## INPUT
*** Block opens ***

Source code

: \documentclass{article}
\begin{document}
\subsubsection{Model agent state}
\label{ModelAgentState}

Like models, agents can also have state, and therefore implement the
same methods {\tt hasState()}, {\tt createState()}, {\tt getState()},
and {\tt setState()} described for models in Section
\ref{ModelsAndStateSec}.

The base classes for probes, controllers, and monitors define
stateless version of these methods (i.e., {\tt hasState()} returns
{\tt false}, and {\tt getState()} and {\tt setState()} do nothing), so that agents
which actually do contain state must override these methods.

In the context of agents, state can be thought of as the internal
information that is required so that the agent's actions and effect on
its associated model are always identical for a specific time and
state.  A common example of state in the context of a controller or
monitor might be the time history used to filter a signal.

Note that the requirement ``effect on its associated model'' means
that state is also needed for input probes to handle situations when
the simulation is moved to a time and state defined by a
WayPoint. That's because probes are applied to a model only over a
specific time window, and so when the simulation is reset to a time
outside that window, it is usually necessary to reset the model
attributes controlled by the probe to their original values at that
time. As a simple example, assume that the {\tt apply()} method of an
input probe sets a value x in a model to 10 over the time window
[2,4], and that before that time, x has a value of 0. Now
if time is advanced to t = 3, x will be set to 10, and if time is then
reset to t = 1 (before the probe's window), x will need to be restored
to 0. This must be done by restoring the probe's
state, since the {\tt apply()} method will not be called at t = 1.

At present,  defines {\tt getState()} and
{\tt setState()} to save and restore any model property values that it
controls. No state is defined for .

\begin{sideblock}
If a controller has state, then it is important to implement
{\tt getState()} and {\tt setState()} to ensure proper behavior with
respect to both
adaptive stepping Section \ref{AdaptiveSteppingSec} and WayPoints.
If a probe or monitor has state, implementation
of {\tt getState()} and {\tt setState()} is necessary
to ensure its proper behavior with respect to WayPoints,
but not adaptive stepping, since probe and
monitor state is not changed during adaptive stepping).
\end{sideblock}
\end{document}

*** Block closes ***
*** Block opens ***

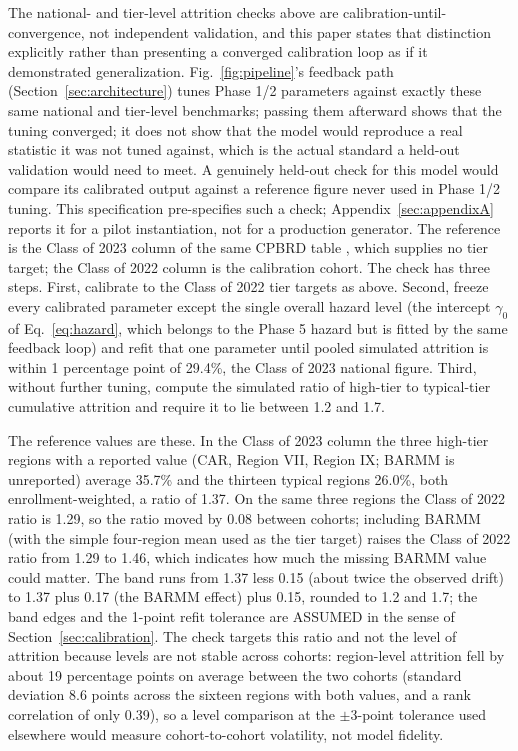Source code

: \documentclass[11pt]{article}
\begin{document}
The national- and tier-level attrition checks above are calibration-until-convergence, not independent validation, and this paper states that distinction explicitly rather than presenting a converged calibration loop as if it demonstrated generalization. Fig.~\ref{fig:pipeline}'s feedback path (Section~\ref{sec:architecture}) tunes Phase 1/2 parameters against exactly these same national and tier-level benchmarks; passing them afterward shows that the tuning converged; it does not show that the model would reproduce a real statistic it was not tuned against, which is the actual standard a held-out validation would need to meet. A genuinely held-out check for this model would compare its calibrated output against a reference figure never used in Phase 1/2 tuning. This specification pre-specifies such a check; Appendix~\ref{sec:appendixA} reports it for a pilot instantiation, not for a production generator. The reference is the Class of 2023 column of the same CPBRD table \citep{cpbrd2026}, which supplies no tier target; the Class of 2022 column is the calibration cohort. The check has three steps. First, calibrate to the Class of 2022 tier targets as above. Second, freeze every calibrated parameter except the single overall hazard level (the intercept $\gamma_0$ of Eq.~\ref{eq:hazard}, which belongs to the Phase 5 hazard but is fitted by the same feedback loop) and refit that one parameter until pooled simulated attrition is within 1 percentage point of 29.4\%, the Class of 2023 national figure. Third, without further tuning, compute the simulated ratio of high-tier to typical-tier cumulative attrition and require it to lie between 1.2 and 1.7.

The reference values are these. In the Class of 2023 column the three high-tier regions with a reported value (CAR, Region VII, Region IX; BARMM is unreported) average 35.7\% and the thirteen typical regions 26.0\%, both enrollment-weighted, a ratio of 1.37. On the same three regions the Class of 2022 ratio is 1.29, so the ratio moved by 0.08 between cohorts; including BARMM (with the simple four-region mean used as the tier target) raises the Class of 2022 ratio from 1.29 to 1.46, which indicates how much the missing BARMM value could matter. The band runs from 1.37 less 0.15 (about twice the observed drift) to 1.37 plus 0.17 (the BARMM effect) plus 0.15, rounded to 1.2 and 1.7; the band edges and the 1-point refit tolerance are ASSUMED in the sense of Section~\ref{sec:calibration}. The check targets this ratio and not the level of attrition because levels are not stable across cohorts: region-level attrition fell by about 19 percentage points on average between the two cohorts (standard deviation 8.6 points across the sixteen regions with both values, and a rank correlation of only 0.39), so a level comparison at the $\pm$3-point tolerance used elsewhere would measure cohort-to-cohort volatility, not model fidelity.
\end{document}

*** Block closes ***
*** Block opens ***

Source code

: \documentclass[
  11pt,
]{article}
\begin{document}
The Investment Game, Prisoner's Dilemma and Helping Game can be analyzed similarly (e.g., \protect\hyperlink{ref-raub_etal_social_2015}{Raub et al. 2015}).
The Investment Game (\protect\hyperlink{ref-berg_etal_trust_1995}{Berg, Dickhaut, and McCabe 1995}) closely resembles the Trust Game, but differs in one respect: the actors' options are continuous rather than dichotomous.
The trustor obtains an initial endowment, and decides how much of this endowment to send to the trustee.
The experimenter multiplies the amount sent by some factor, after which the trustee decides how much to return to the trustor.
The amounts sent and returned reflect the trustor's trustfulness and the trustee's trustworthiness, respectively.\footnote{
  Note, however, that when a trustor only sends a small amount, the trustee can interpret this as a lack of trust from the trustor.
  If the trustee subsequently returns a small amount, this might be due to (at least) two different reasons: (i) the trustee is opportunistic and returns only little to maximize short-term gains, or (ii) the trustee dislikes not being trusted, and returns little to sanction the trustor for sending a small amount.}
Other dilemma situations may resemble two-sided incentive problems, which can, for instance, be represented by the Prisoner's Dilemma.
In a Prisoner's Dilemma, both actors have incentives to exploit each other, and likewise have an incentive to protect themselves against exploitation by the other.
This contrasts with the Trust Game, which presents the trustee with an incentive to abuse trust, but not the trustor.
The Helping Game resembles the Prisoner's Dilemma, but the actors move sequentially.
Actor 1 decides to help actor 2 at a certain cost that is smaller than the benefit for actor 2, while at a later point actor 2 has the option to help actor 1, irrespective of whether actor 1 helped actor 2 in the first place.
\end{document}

*** Block closes ***

Where a line above holds the string "article", show that line.

## YOUR SOLUTION
: \documentclass{article}
: \documentclass[11pt]{article}
]{article}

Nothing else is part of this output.